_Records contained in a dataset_
Content starts
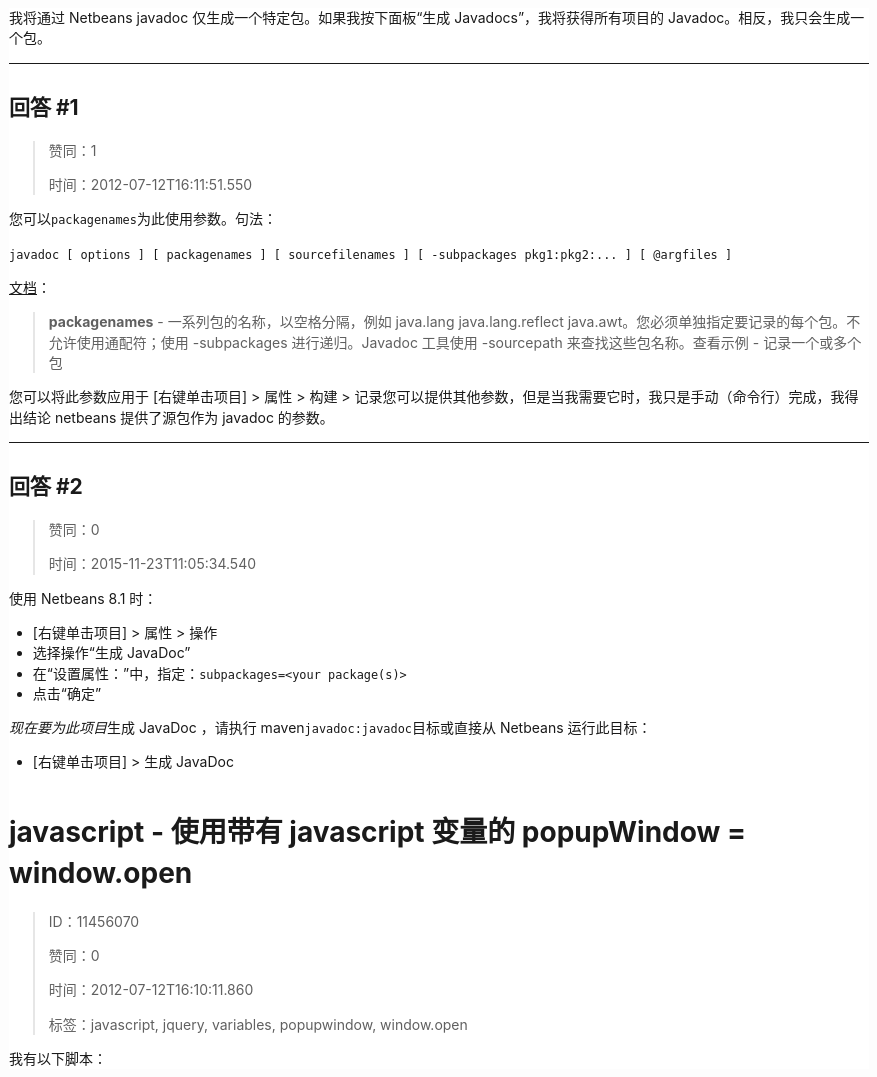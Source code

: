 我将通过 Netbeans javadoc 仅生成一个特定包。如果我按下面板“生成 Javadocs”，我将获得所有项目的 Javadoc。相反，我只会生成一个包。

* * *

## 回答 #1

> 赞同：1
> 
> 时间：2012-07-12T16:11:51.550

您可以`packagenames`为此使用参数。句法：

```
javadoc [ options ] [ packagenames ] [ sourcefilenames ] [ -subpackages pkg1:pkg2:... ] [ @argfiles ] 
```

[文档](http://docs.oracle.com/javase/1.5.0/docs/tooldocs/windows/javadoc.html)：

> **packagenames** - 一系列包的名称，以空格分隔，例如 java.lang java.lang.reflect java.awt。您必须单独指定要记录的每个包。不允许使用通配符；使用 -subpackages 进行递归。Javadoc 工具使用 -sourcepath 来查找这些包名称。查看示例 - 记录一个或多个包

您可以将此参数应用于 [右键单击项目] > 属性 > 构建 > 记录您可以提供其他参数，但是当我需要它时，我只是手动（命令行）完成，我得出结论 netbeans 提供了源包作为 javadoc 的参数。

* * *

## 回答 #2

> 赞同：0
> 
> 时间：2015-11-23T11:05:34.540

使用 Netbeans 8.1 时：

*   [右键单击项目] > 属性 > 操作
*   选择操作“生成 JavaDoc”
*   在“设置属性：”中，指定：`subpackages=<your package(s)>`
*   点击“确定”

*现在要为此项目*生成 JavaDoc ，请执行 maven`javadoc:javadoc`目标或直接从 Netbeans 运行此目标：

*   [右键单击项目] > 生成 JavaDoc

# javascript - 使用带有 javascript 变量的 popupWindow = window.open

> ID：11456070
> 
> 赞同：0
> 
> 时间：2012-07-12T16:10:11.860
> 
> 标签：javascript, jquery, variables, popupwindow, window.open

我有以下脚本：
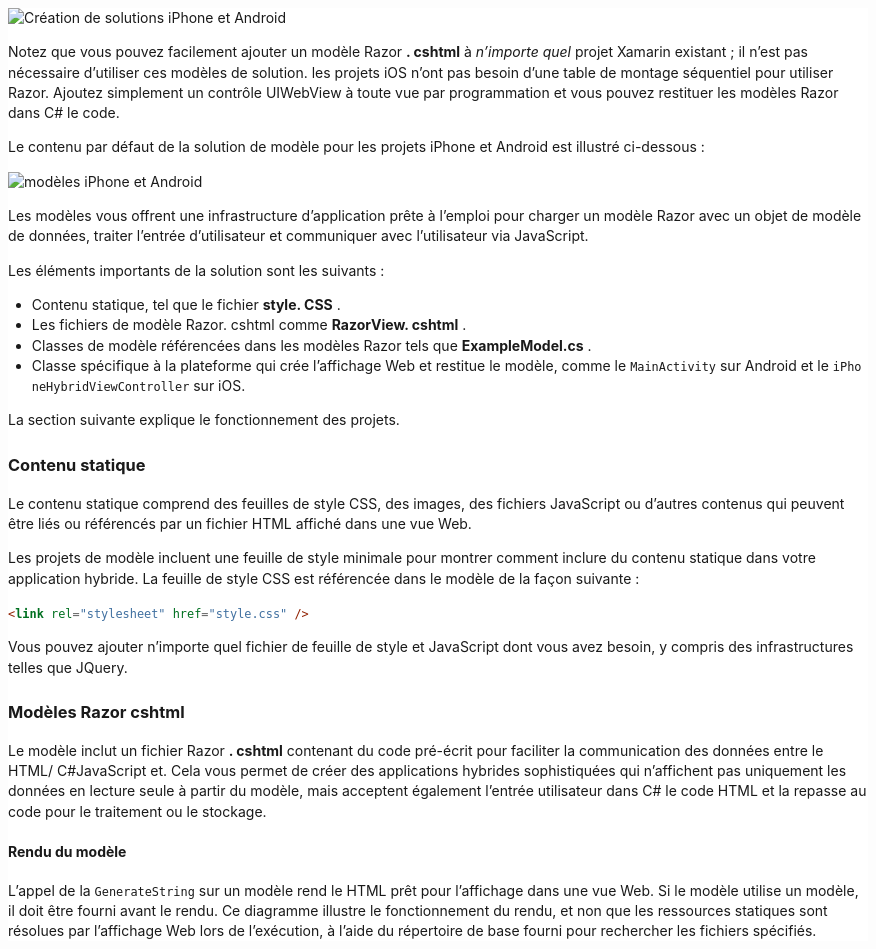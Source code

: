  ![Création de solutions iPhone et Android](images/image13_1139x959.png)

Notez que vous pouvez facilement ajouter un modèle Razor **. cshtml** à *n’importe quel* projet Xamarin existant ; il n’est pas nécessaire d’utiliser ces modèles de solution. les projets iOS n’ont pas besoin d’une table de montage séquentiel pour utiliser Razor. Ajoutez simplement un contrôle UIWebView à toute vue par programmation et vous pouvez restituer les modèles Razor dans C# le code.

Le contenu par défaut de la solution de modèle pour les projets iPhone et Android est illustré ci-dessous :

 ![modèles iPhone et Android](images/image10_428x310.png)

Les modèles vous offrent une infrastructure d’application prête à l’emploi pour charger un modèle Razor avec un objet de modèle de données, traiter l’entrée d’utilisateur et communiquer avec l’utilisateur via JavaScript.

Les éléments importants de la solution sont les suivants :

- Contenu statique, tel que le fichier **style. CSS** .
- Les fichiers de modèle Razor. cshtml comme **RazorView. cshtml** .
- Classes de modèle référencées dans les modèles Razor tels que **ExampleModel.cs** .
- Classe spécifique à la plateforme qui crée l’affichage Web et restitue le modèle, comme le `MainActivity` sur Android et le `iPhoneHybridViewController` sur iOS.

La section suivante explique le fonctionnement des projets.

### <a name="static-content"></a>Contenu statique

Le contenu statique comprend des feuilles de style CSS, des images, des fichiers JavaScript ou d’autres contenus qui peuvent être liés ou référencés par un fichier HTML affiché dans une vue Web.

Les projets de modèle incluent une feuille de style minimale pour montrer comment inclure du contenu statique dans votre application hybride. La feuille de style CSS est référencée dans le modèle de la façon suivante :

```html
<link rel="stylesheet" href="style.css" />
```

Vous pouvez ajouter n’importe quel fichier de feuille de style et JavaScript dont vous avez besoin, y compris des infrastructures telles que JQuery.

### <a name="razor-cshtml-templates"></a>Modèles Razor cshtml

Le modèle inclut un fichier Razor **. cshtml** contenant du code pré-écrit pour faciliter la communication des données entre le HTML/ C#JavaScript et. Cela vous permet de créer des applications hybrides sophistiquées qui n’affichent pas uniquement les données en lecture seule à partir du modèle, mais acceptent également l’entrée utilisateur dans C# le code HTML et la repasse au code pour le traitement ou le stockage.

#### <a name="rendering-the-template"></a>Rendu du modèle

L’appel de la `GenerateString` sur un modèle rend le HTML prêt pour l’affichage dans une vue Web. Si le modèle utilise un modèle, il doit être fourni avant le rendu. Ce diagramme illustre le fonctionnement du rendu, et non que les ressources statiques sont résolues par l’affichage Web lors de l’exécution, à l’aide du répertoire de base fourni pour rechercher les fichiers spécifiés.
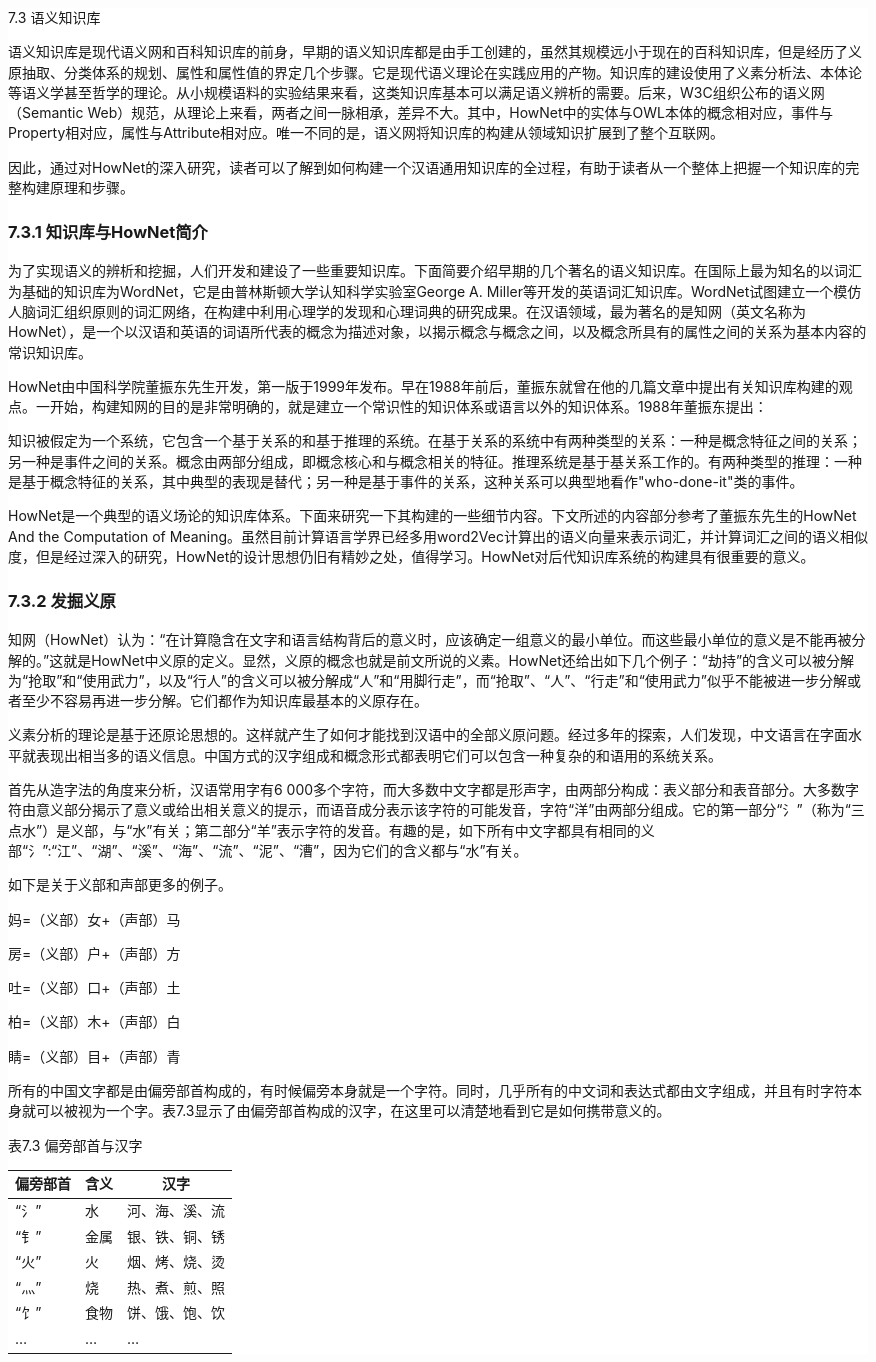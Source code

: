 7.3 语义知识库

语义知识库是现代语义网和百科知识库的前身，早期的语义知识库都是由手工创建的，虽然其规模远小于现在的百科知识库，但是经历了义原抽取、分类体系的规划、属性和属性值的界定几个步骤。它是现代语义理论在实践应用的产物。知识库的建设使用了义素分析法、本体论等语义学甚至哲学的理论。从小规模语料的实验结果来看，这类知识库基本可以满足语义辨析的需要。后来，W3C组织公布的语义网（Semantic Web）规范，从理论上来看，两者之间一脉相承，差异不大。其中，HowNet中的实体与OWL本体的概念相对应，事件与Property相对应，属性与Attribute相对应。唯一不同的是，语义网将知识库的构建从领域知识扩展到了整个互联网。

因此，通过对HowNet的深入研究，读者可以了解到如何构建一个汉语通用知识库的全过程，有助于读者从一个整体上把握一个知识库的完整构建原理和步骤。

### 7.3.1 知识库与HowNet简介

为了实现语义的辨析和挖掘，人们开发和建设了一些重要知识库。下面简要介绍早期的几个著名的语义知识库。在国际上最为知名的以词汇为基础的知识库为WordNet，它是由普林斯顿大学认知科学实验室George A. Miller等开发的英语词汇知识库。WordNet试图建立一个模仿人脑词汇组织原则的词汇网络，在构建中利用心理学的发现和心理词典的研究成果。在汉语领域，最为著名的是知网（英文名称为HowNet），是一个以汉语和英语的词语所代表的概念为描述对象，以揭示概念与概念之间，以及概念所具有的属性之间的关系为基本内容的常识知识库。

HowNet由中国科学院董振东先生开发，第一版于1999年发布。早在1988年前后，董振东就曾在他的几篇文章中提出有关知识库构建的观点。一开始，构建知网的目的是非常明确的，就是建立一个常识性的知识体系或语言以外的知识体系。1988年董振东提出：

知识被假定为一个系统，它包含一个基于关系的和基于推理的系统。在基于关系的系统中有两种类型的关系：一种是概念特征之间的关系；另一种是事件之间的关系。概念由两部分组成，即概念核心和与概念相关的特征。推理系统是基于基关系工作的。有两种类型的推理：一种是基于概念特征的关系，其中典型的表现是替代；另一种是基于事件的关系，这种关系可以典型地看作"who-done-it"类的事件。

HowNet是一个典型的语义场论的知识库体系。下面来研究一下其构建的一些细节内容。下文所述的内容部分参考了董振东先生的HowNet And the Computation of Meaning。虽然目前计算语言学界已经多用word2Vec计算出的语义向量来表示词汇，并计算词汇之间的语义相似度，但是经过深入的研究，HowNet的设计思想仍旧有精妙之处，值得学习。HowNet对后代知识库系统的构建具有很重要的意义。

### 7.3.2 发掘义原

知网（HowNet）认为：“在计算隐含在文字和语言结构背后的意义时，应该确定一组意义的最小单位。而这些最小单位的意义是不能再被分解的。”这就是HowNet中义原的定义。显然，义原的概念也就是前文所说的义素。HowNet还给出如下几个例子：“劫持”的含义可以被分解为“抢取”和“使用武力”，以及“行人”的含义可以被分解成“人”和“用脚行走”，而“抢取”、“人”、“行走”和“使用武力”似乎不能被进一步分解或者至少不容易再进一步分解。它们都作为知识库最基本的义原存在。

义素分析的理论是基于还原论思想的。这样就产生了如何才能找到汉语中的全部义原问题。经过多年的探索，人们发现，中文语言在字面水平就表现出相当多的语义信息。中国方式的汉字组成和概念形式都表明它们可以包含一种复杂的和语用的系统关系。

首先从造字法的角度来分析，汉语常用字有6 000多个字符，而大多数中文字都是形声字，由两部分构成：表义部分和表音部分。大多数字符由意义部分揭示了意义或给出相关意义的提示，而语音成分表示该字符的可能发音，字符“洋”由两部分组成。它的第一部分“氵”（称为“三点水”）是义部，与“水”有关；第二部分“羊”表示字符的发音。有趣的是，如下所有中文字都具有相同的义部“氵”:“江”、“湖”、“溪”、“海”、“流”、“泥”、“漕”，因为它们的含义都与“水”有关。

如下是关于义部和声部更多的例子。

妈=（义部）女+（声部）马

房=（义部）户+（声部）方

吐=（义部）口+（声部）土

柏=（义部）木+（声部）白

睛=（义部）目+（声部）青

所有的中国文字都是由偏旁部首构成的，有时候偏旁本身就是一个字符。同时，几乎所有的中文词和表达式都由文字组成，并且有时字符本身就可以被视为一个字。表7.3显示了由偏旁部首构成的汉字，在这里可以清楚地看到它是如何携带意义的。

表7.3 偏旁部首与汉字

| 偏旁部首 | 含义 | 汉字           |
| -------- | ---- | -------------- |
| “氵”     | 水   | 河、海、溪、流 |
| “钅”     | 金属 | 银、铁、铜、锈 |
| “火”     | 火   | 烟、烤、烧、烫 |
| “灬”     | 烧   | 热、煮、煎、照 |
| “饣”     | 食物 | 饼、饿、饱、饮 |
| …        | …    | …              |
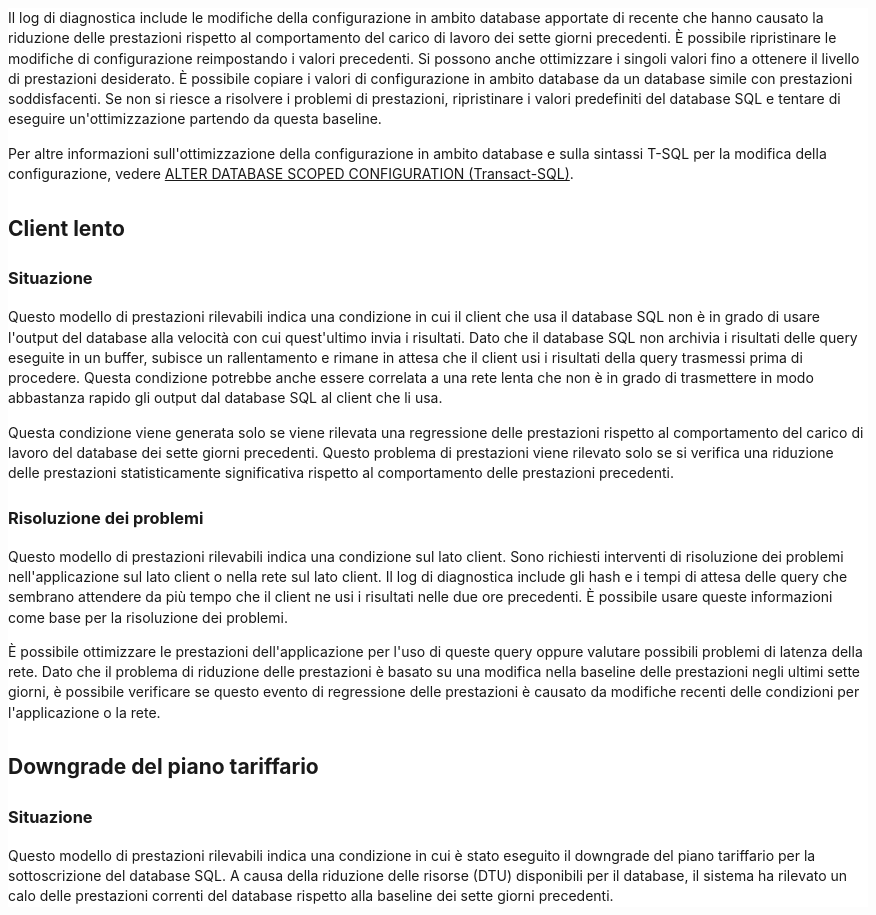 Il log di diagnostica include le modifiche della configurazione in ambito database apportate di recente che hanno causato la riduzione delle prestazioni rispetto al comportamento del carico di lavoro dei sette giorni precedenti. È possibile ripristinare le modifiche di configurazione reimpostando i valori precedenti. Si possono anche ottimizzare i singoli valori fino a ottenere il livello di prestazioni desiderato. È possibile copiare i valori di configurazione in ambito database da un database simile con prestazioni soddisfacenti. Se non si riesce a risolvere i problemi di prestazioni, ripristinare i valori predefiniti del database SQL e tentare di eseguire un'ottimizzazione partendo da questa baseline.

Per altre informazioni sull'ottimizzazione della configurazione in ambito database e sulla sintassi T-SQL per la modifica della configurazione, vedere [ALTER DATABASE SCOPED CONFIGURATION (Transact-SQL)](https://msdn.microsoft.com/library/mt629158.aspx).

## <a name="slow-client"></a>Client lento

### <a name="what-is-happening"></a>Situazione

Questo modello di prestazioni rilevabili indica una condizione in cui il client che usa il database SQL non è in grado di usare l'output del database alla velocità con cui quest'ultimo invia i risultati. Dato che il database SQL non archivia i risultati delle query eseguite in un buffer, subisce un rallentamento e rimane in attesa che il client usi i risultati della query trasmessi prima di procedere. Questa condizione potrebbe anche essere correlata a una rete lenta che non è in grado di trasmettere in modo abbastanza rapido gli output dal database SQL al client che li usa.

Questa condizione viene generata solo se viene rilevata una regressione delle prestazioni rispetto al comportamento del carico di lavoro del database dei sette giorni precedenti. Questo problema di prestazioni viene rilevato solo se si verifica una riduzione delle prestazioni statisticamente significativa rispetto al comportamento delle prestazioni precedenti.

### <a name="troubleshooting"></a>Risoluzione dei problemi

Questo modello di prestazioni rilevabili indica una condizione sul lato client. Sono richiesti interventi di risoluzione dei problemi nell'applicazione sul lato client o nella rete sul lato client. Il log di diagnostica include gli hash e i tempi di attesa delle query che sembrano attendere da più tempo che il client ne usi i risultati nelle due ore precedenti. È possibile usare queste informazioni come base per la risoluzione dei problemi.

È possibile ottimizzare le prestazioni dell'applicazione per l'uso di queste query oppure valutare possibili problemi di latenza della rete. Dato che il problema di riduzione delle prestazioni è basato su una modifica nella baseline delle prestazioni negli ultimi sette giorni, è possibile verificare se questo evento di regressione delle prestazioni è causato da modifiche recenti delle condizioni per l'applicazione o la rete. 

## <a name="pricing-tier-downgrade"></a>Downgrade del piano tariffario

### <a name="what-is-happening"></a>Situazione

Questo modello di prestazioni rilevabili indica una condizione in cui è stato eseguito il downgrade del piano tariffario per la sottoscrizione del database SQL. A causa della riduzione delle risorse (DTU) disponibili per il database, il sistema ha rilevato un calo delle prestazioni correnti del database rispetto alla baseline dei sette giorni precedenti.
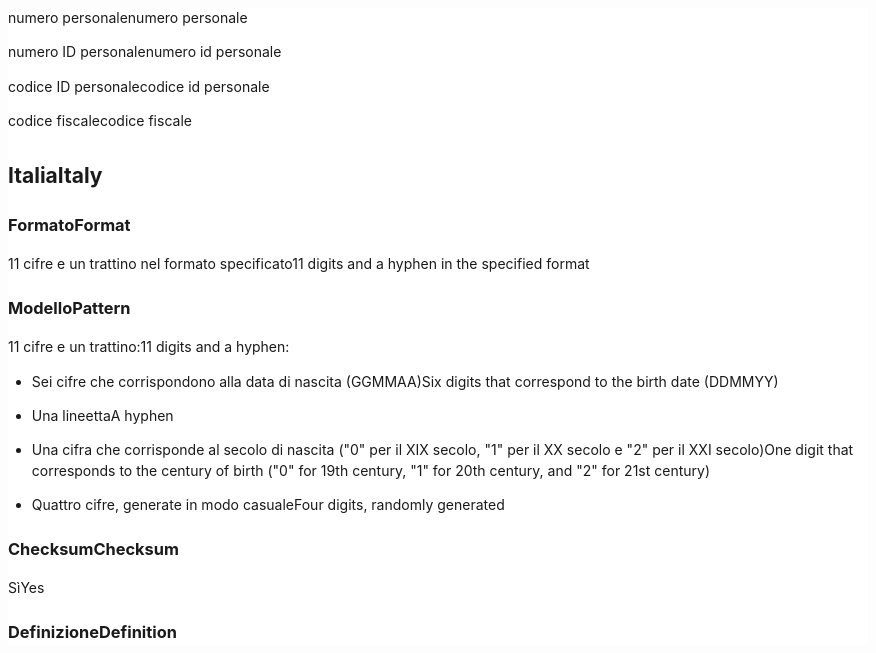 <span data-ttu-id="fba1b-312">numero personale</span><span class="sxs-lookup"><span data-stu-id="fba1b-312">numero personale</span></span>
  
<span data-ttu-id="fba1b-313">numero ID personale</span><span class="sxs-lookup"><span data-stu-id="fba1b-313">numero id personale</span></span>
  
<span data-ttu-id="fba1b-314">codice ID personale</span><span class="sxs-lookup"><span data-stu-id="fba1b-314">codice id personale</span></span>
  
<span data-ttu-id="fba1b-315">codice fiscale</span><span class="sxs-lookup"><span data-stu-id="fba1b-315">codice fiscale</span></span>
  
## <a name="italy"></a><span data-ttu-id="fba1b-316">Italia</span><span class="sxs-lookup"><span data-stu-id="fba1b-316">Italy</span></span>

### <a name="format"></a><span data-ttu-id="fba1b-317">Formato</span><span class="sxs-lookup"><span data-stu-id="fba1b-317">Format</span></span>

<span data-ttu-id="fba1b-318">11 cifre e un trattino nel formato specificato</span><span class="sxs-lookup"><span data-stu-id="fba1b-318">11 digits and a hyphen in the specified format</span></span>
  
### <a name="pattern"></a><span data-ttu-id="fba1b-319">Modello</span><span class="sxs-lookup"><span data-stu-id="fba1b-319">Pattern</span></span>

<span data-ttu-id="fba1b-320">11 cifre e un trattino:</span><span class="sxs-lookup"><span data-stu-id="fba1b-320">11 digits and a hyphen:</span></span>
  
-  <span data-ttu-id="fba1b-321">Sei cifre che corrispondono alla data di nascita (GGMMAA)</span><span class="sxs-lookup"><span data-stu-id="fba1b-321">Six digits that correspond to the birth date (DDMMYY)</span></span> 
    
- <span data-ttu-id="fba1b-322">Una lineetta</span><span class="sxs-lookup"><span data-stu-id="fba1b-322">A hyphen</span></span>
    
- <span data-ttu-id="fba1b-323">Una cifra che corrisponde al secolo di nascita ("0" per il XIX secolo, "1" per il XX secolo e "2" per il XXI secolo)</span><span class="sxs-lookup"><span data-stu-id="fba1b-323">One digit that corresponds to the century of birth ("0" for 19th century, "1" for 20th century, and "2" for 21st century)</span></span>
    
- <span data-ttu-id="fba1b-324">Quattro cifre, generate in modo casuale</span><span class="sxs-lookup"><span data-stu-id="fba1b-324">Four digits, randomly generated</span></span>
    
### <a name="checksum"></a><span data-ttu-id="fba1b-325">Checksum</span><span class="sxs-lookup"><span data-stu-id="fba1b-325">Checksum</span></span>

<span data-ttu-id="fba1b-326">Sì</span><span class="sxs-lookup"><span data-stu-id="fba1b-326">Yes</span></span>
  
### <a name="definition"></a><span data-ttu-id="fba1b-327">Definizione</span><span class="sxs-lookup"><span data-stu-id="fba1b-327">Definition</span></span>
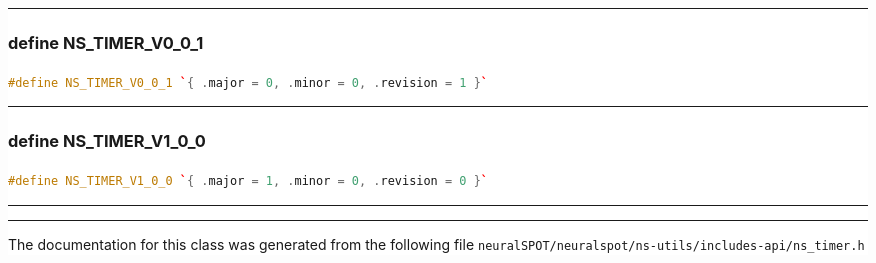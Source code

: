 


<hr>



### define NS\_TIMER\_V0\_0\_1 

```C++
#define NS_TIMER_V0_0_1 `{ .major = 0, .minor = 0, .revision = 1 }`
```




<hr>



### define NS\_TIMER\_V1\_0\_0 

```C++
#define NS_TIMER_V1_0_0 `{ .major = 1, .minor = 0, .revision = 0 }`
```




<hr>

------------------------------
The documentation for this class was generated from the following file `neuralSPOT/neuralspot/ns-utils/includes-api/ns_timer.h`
Content ends
_Instructions for the task_
Each line above that contains "affichage" must be copied out.

_Result of this task_
- Classe spécifique à la plateforme qui crée l’affichage Web et restitue le modèle, comme le `MainActivity` sur Android et le `iPhoneHybridViewController` sur iOS.
L’appel de la `GenerateString` sur un modèle rend le HTML prêt pour l’affichage dans une vue Web. Si le modèle utilise un modèle, il doit être fourni avant le rendu. Ce diagramme illustre le fonctionnement du rendu, et non que les ressources statiques sont résolues par l’affichage Web lors de l’exécution, à l’aide du répertoire de base fourni pour rechercher les fichiers spécifiés.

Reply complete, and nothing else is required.